Gulfport, oficina del sheriff
A la mañana siguiente vinieron a buscarme un grupo de Guardias Verdes y de Milicianos de Greene. Era demasiada escolta para un único preso, pero no parecían querer llevarse ninguna sorpresa de última hora. Me hicieron asomar las manos por entre las rejas para esposarme y a continuación me sacaron de la celda, con tres hombres delante y otros tres detrás. En vez de salir por la puerta principal de la comisaría, me evacuaron del edificio por una puerta lateral que en otra época debía de utilizarse para sacar la basura. Allí me esperaba una furgoneta municipal con el estúpido rótulo de
SERVICIOS MUNICIPALES
GULFPORT
¡La ciudad que mira al mar con alegría!
escrito en los costados. Estábamos en un callejón, así que no había testigos incómodos o manifestantes furiosos que quisieran lanzarme piedras. Casi lo agradecí.
El trayecto en furgoneta fue breve. Nada más subir me pusieron un saco de tela en la cabeza, para que no pudiese ver nada. Aquel saco debía de haber contenido cebollas en algún momento, porque su olor era mareante. Tuve que hacer esfuerzos sobrehumanos para no vomitar durante el trayecto, pero no porque temiese ensuciar el estado del suelo del furgón (que no estaba precisamente limpio), sino porque vomitar podía costarme la vida. Necesitaba retener dentro de mi cuerpo tanto líquido como fuese posible, pero sobre todo, no podía permitirme perder ni una sola gota de Cladoxpan.

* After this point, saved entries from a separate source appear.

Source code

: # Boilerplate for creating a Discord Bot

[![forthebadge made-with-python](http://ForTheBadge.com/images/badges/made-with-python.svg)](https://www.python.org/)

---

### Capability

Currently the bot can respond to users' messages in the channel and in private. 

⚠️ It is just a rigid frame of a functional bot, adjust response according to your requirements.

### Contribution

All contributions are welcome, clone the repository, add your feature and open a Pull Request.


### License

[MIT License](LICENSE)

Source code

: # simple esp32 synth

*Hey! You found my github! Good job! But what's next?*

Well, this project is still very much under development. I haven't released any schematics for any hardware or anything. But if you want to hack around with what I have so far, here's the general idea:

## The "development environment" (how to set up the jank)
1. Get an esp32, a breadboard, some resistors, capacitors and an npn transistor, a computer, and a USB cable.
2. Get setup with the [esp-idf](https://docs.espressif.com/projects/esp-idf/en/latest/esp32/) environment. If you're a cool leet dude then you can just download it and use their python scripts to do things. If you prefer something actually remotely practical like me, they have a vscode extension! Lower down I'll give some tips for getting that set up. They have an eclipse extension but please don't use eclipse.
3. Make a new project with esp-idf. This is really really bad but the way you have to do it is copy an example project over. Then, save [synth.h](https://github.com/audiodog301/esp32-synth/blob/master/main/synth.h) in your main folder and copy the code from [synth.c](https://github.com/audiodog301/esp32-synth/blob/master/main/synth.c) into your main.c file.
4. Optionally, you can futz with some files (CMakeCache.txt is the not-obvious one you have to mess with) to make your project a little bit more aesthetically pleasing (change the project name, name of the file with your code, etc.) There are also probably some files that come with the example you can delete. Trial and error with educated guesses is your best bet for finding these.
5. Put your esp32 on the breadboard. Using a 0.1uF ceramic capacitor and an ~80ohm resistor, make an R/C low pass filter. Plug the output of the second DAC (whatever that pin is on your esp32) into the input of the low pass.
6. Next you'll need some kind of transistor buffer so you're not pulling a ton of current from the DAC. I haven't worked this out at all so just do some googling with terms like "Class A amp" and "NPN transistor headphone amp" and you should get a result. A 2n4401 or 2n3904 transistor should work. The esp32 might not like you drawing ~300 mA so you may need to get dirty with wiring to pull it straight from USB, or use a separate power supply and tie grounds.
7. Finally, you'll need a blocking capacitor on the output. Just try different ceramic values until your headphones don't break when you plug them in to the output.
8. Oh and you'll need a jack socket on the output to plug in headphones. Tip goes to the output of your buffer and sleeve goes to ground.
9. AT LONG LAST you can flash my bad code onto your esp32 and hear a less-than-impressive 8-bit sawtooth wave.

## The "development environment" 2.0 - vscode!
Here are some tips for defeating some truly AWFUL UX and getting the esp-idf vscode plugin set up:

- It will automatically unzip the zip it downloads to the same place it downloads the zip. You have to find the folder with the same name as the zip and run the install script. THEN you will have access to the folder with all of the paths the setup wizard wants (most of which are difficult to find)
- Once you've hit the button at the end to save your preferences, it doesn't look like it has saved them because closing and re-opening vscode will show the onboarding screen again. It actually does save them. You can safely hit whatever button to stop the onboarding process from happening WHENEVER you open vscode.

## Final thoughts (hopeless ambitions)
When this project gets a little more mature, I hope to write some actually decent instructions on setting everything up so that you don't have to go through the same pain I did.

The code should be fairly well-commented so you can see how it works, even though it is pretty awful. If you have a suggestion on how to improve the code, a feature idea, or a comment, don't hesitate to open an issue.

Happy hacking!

La noche anterior lo había probado por primera vez, en cuanto Grapes se hubo marchado, y conseguí que mi grado de ira bajase un par de peldaños. El líquido tenía un aspecto bastante repulsivo, y su olor no era nada del otro mundo. Realmente recordaba a algo entre la leche estropeada y un zumo de frutas que ya lleva cierto tiempo exprimido, con ese toque ácido que hace arrugar la nariz. Sin embargo, su sabor era una cosa totalmente distinta. Cuando le di un sorbo la primera impresión fue absolutamente maravillosa. Aunque el líquido estaba a temperatura ambiente, sentí una sensación refrescante, como si estuviese bebiendo una jarra de agua helada. Aquel líquido parecía abrir todos los poros de mi piel, haciendo que respirasen de nuevo. Al mismo tiempo, la sensación de calor que sentía disminuyó y los temblores que sacudían mis manos cesaron de inmediato. No tenía ningún espejo a mano, aunque apostaría lo que me quedaba de Cladoxpan a que las pequeñas venas reventadas sobre mi piel habían desaparecido como por arte de magia.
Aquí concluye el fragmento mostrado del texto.